*** Information provided ***
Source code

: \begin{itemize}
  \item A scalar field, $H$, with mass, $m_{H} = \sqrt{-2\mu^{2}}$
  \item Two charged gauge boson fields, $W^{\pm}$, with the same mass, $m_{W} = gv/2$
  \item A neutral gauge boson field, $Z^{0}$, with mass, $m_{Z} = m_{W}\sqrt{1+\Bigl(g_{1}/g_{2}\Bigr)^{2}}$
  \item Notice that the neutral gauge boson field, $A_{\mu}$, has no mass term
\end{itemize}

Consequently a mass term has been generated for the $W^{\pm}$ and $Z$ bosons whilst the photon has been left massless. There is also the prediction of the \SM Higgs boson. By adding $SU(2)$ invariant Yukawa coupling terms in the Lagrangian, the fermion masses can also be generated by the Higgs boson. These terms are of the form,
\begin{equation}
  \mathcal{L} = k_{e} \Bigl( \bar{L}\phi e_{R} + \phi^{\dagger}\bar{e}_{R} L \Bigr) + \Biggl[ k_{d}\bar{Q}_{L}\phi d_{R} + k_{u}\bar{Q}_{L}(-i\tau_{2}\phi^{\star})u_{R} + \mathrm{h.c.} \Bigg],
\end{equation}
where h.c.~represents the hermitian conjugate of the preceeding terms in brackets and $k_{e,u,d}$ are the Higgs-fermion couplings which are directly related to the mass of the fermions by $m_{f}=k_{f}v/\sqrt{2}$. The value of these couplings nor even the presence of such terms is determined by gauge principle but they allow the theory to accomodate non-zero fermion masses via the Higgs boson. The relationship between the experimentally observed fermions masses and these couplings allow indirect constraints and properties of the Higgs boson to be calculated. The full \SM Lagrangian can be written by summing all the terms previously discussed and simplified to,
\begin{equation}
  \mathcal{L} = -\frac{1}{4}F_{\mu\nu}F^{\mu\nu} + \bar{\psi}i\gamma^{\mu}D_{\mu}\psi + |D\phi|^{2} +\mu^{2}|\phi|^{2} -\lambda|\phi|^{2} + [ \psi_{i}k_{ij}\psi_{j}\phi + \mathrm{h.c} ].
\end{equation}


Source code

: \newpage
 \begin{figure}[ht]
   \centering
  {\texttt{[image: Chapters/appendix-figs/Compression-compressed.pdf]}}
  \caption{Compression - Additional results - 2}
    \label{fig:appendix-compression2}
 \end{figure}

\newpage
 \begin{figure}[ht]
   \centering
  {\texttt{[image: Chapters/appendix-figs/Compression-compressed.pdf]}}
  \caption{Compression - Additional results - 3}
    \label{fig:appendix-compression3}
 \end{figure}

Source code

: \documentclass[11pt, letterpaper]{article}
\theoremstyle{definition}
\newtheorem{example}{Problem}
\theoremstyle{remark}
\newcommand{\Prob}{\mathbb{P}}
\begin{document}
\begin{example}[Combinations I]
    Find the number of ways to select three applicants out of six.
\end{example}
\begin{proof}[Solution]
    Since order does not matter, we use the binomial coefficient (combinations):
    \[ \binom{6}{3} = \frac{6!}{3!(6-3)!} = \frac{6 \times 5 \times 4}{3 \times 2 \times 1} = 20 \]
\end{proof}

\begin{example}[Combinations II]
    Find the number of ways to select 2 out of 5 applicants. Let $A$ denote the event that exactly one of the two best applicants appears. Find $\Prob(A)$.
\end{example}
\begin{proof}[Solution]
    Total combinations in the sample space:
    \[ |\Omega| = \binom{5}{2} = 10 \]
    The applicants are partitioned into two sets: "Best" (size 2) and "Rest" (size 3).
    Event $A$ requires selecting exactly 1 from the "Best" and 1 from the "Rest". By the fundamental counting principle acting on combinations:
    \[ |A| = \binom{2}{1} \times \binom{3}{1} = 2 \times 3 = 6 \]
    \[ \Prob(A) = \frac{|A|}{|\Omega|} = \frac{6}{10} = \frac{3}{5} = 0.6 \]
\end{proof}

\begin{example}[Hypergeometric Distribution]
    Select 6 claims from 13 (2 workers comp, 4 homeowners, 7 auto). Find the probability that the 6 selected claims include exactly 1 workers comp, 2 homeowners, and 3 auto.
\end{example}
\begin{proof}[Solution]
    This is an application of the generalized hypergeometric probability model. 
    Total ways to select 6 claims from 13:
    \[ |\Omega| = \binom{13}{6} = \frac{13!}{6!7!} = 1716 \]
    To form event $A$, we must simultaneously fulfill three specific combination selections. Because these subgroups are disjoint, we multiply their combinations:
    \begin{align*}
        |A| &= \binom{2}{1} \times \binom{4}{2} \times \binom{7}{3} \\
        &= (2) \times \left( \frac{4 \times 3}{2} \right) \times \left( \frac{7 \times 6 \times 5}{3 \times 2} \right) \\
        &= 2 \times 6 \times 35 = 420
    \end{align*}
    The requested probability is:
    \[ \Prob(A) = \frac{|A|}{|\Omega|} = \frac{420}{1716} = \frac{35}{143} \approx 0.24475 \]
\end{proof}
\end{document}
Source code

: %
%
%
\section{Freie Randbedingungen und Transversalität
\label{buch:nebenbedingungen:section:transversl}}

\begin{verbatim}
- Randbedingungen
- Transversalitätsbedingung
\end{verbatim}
*** End of Information provided ***
» **Exercise instructions**
Among the records, count every line where "Bigr" appears. Reply with the total alone.

» **Result**
2